> [Assignment]
The answer should be a single number, the count of lines in this material that contain "representation".

> [Given information]
★ ★ ★ ★ ★
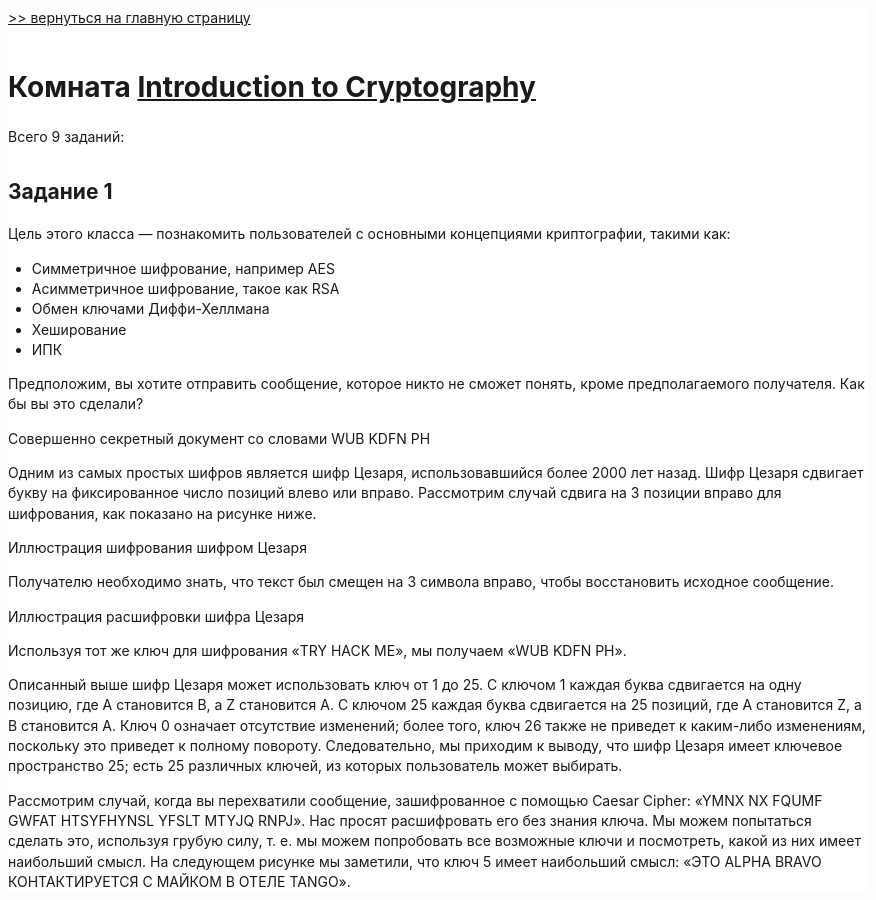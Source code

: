 [>> вернуться на главную страницу](https://github.com/BEPb/tryhackme/blob/master/README.md)

# Комната [Introduction to Cryptography](https://tryhackme.com/r/room/cryptographyintro) 

Всего 9 заданий:
## Задание 1
Цель этого класса — познакомить пользователей с основными концепциями криптографии, такими как:

- Симметричное шифрование, например AES
- Асимметричное шифрование, такое как RSA
- Обмен ключами Диффи-Хеллмана
- Хеширование
- ИПК


Предположим, вы хотите отправить сообщение, которое никто не сможет понять, кроме предполагаемого получателя. Как бы 
вы это сделали? 

Совершенно секретный документ со словами WUB KDFN PH

Одним из самых простых шифров является шифр Цезаря, использовавшийся более 2000 лет назад. Шифр Цезаря сдвигает 
букву на фиксированное число позиций влево или вправо. Рассмотрим случай сдвига на 3 позиции вправо для шифрования, 
как показано на рисунке ниже.

Иллюстрация шифрования шифром Цезаря

Получателю необходимо знать, что текст был смещен на 3 символа вправо, чтобы восстановить исходное сообщение.

Иллюстрация расшифровки шифра Цезаря

Используя тот же ключ для шифрования «TRY HACK ME», мы получаем «WUB KDFN PH».

Описанный выше шифр Цезаря может использовать ключ от 1 до 25. С ключом 1 каждая буква сдвигается на одну позицию, 
где A становится B, а Z становится A. С ключом 25 каждая буква сдвигается на 25 позиций, где A становится Z, а B 
становится A. Ключ 0 означает отсутствие изменений; более того, ключ 26 также не приведет к каким-либо изменениям, 
поскольку это приведет к полному повороту. Следовательно, мы приходим к выводу, что шифр Цезаря имеет ключевое 
пространство 25; есть 25 различных ключей, из которых пользователь может выбирать.

Рассмотрим случай, когда вы перехватили сообщение, зашифрованное с помощью Caesar Cipher: «YMNX NX FQUMF GWFAT 
HTSYFHYNSL YFSLT MTYJQ RNPJ». Нас просят расшифровать его без знания ключа. Мы можем попытаться сделать это, 
используя грубую силу, т. е. мы можем попробовать все возможные ключи и посмотреть, какой из них имеет наибольший 
смысл. На следующем рисунке мы заметили, что ключ 5 имеет наибольший смысл: «ЭТО ALPHA BRAVO КОНТАКТИРУЕТСЯ С МАЙКОМ 
В ОТЕЛЕ TANGO».
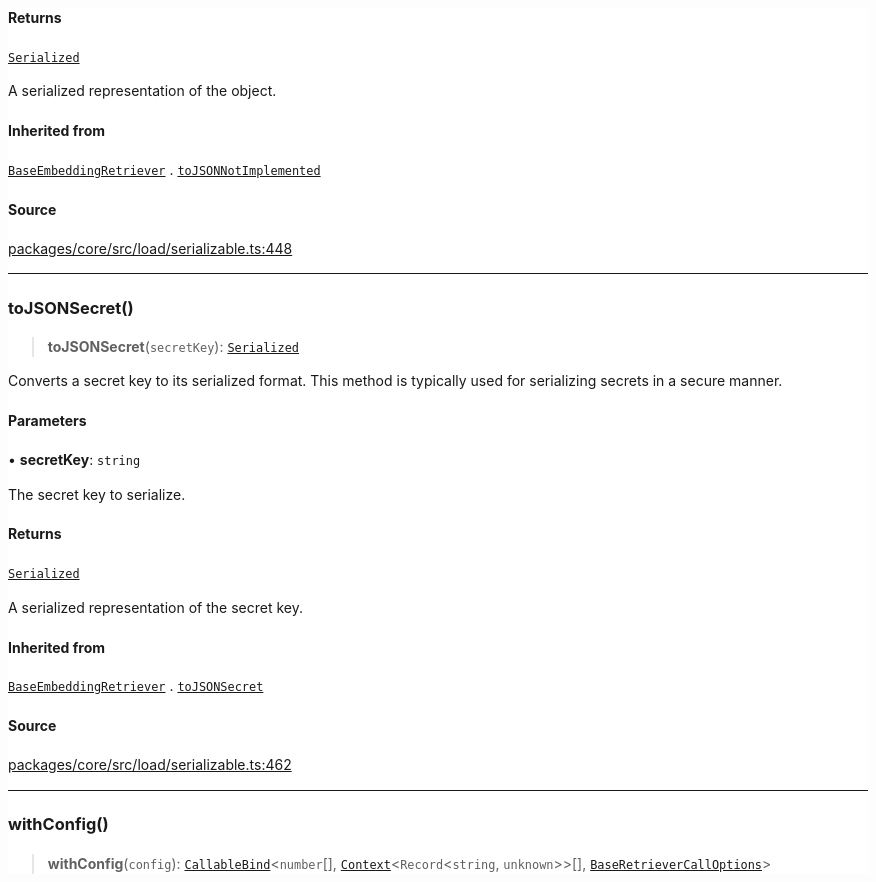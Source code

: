 #### Returns

[`Serialized`](../../../../../../load/serializable/type-aliases/Serialized.md)

A serialized representation of the object.

#### Inherited from

[`BaseEmbeddingRetriever`](../../../base/classes/BaseEmbeddingRetriever.md) . [`toJSONNotImplemented`](../../../base/classes/BaseEmbeddingRetriever.md#tojsonnotimplemented)

#### Source

[packages/core/src/load/serializable.ts:448](https://github.com/VictorS67/encre/blob/c09849eb59af073bf23be826a912f2ba4f635f93/packages/core/src/load/serializable.ts#L448)

***

### toJSONSecret()

> **toJSONSecret**(`secretKey`): [`Serialized`](../../../../../../load/serializable/type-aliases/Serialized.md)

Converts a secret key to its serialized format. This method is typically used for serializing secrets in a secure manner.

#### Parameters

• **secretKey**: `string`

The secret key to serialize.

#### Returns

[`Serialized`](../../../../../../load/serializable/type-aliases/Serialized.md)

A serialized representation of the secret key.

#### Inherited from

[`BaseEmbeddingRetriever`](../../../base/classes/BaseEmbeddingRetriever.md) . [`toJSONSecret`](../../../base/classes/BaseEmbeddingRetriever.md#tojsonsecret)

#### Source

[packages/core/src/load/serializable.ts:462](https://github.com/VictorS67/encre/blob/c09849eb59af073bf23be826a912f2ba4f635f93/packages/core/src/load/serializable.ts#L462)

***

### withConfig()

> **withConfig**(`config`): [`CallableBind`](../../../../../../record/callable/classes/CallableBind.md)\<`number`[], [`Context`](../../../../../input/load/docs/context/classes/Context.md)\<`Record`\<`string`, `unknown`\>\>[], [`BaseRetrieverCallOptions`](../../../base/interfaces/BaseRetrieverCallOptions.md)\>
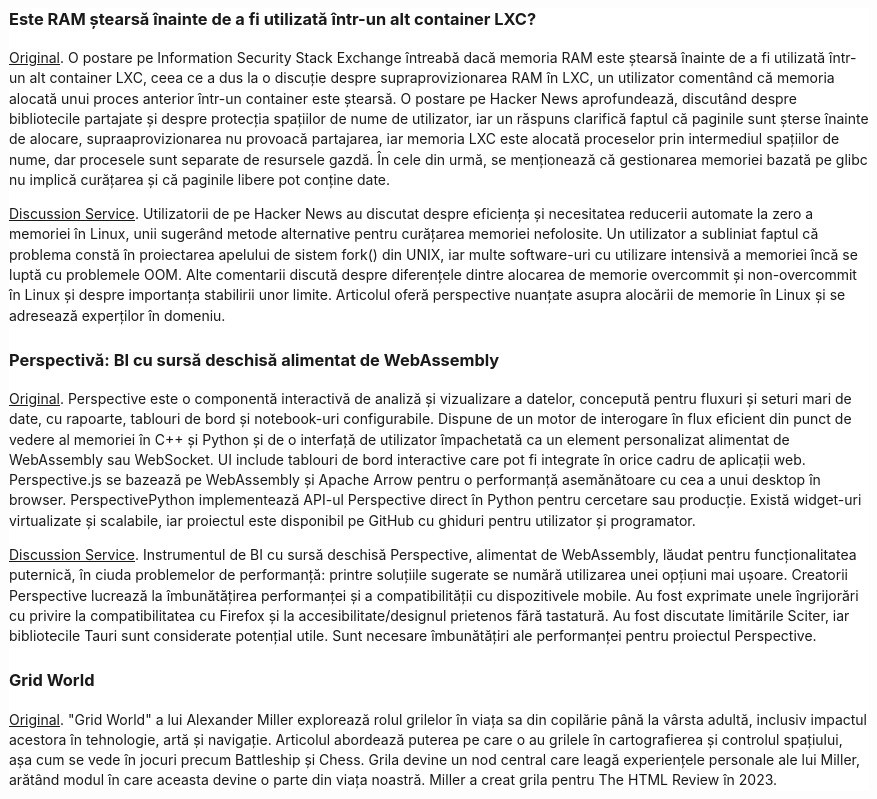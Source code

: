 ### Este RAM ștearsă înainte de a fi utilizată într-un alt container LXC?

[Original](https://security.stackexchange.com/questions/269507/is-ram-wiped-before-use-in-another-lxc-container).
O postare pe Information Security Stack Exchange întreabă dacă memoria RAM este ștearsă înainte de a fi utilizată într-un alt container LXC, ceea ce a dus la o discuție despre supraprovizionarea RAM în LXC, un utilizator comentând că memoria alocată unui proces anterior într-un container este ștearsă. O postare pe Hacker News aprofundează, discutând despre bibliotecile partajate și despre protecția spațiilor de nume de utilizator, iar un răspuns clarifică faptul că paginile sunt șterse înainte de alocare, supraaprovizionarea nu provoacă partajarea, iar memoria LXC este alocată proceselor prin intermediul spațiilor de nume, dar procesele sunt separate de resursele gazdă. În cele din urmă, se menționează că gestionarea memoriei bazată pe glibc nu implică curățarea și că paginile libere pot conține date.

[Discussion Service](http://news.ycombinator.com/item?id=35451863).
Utilizatorii de pe Hacker News au discutat despre eficiența și necesitatea reducerii automate la zero a memoriei în Linux, unii sugerând metode alternative pentru curățarea memoriei nefolosite. Un utilizator a subliniat faptul că problema constă în proiectarea apelului de sistem fork() din UNIX, iar multe software-uri cu utilizare intensivă a memoriei încă se luptă cu problemele OOM. Alte comentarii discută despre diferențele dintre alocarea de memorie overcommit și non-overcommit în Linux și despre importanța stabilirii unor limite. Articolul oferă perspective nuanțate asupra alocării de memorie în Linux și se adresează experților în domeniu.

### Perspectivă: BI cu sursă deschisă alimentat de WebAssembly

[Original](https://perspective.finos.org/).
Perspective este o componentă interactivă de analiză și vizualizare a datelor, concepută pentru fluxuri și seturi mari de date, cu rapoarte, tablouri de bord și notebook-uri configurabile. Dispune de un motor de interogare în flux eficient din punct de vedere al memoriei în C++ și Python și de o interfață de utilizator împachetată ca un element personalizat alimentat de WebAssembly sau WebSocket. UI include tablouri de bord interactive care pot fi integrate în orice cadru de aplicații web. Perspective.js se bazează pe WebAssembly și Apache Arrow pentru o performanță asemănătoare cu cea a unui desktop în browser. PerspectivePython implementează API-ul Perspective direct în Python pentru cercetare sau producție. Există widget-uri virtualizate și scalabile, iar proiectul este disponibil pe GitHub cu ghiduri pentru utilizator și programator.

[Discussion Service](http://news.ycombinator.com/item?id=35455850).
Instrumentul de BI cu sursă deschisă Perspective, alimentat de WebAssembly, lăudat pentru funcționalitatea puternică, în ciuda problemelor de performanță: printre soluțiile sugerate se numără utilizarea unei opțiuni mai ușoare. Creatorii Perspective lucrează la îmbunătățirea performanței și a compatibilității cu dispozitivele mobile. Au fost exprimate unele îngrijorări cu privire la compatibilitatea cu Firefox și la accesibilitate/designul prietenos fără tastatură. Au fost discutate limitările Sciter, iar bibliotecile Tauri sunt considerate potențial utile. Sunt necesare îmbunătățiri ale performanței pentru proiectul Perspective.

### Grid World

[Original](https://alex.miller.garden/grid-world/).
"Grid World" a lui Alexander Miller explorează rolul grilelor în viața sa din copilărie până la vârsta adultă, inclusiv impactul acestora în tehnologie, artă și navigație. Articolul abordează puterea pe care o au grilele în cartografierea și controlul spațiului, așa cum se vede în jocuri precum Battleship și Chess. Grila devine un nod central care leagă experiențele personale ale lui Miller, arătând modul în care aceasta devine o parte din viața noastră. Miller a creat grila pentru The HTML Review în 2023.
★ ★ ★ ★ ★
> [Result for this exercise]
2